🤖 AI Summary
This work addresses the challenge of efficiently performing secure two-party fixed-point matrix multiplication while preserving privacy, with applications in encrypted control systems. The authors propose the first two-party protocol that integrates lattice-based cryptography with approximate matrix multiplication, featuring single-round communication, on-demand precision adjustment, and formal security guarantees. By offloading computation strategically, the approach reduces the client’s online computational complexity below that of the original unencrypted controller, while simultaneously ensuring the confidentiality of the controller’s inputs, parameters, and outputs.
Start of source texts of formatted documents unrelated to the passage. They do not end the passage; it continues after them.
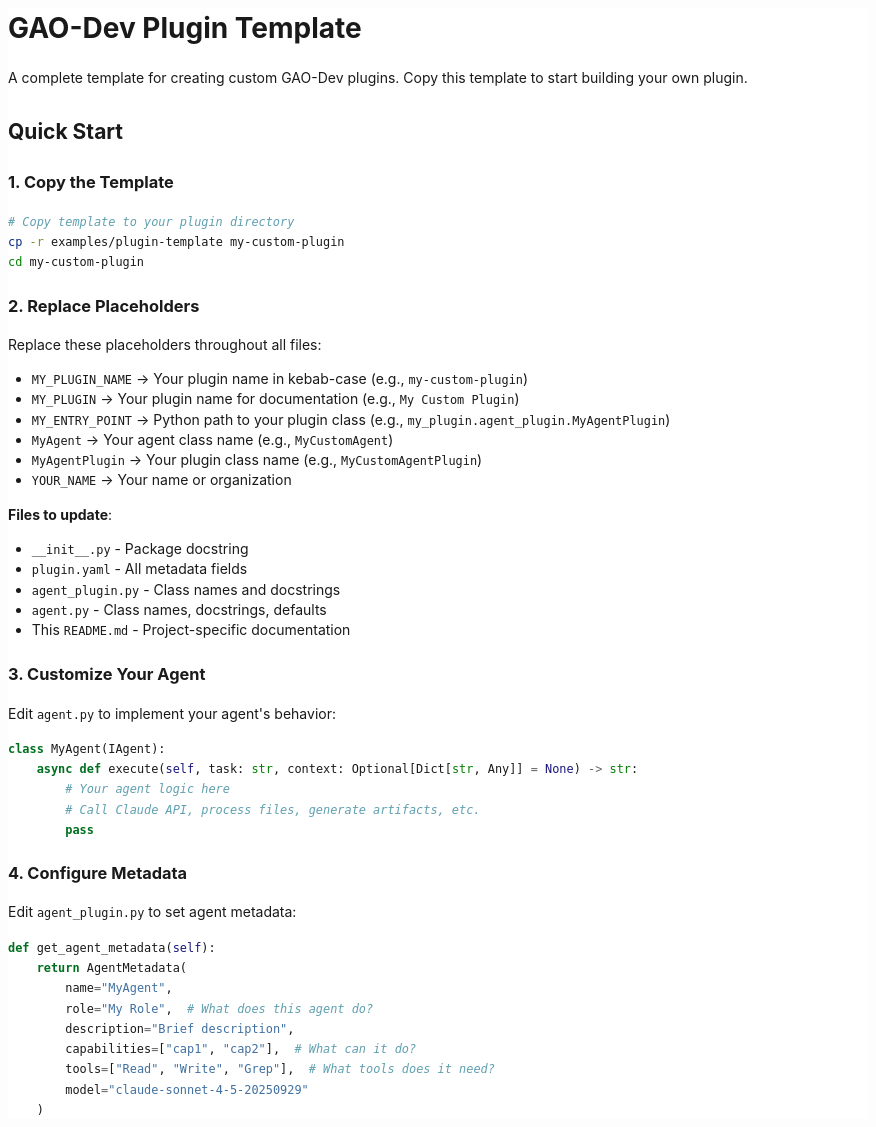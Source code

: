 # GAO-Dev Plugin Template

A complete template for creating custom GAO-Dev plugins. Copy this template to start building your own plugin.

## Quick Start

### 1. Copy the Template

```bash
# Copy template to your plugin directory
cp -r examples/plugin-template my-custom-plugin
cd my-custom-plugin
```

### 2. Replace Placeholders

Replace these placeholders throughout all files:

- `MY_PLUGIN_NAME` → Your plugin name in kebab-case (e.g., `my-custom-plugin`)
- `MY_PLUGIN` → Your plugin name for documentation (e.g., `My Custom Plugin`)
- `MY_ENTRY_POINT` → Python path to your plugin class (e.g., `my_plugin.agent_plugin.MyAgentPlugin`)
- `MyAgent` → Your agent class name (e.g., `MyCustomAgent`)
- `MyAgentPlugin` → Your plugin class name (e.g., `MyCustomAgentPlugin`)
- `YOUR_NAME` → Your name or organization

**Files to update**:
- `__init__.py` - Package docstring
- `plugin.yaml` - All metadata fields
- `agent_plugin.py` - Class names and docstrings
- `agent.py` - Class names, docstrings, defaults
- This `README.md` - Project-specific documentation

### 3. Customize Your Agent

Edit `agent.py` to implement your agent's behavior:

```python
class MyAgent(IAgent):
    async def execute(self, task: str, context: Optional[Dict[str, Any]] = None) -> str:
        # Your agent logic here
        # Call Claude API, process files, generate artifacts, etc.
        pass
```

### 4. Configure Metadata

Edit `agent_plugin.py` to set agent metadata:

```python
def get_agent_metadata(self):
    return AgentMetadata(
        name="MyAgent",
        role="My Role",  # What does this agent do?
        description="Brief description",
        capabilities=["cap1", "cap2"],  # What can it do?
        tools=["Read", "Write", "Grep"],  # What tools does it need?
        model="claude-sonnet-4-5-20250929"
    )
```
Numerical experiments demonstrate that the method maintains effective control accuracy despite quantization and approximation errors, validating its practicality in real-world encrypted control scenarios.
📝 Abstract
In this study, we propose a two-party computation protocol for approximate matrix multiplication of fixed-point numbers. The proposed protocol is provably secure under standard lattice-based cryptographic assumptions and enables matrix multiplication at a desired approximation level within a single round of communication. We demonstrate the feasibility of the protocol by applying it to the secure implementation of a linear control law. Our evaluation reveals that the client achieves lower online computational complexity compared to the original controller computation, while ensuring the privacy of controller inputs, outputs, and parameters. Furthermore, a numerical example confirms that the proposed method maintains sufficient precision of control inputs even in the presence of approximation and quantization errors.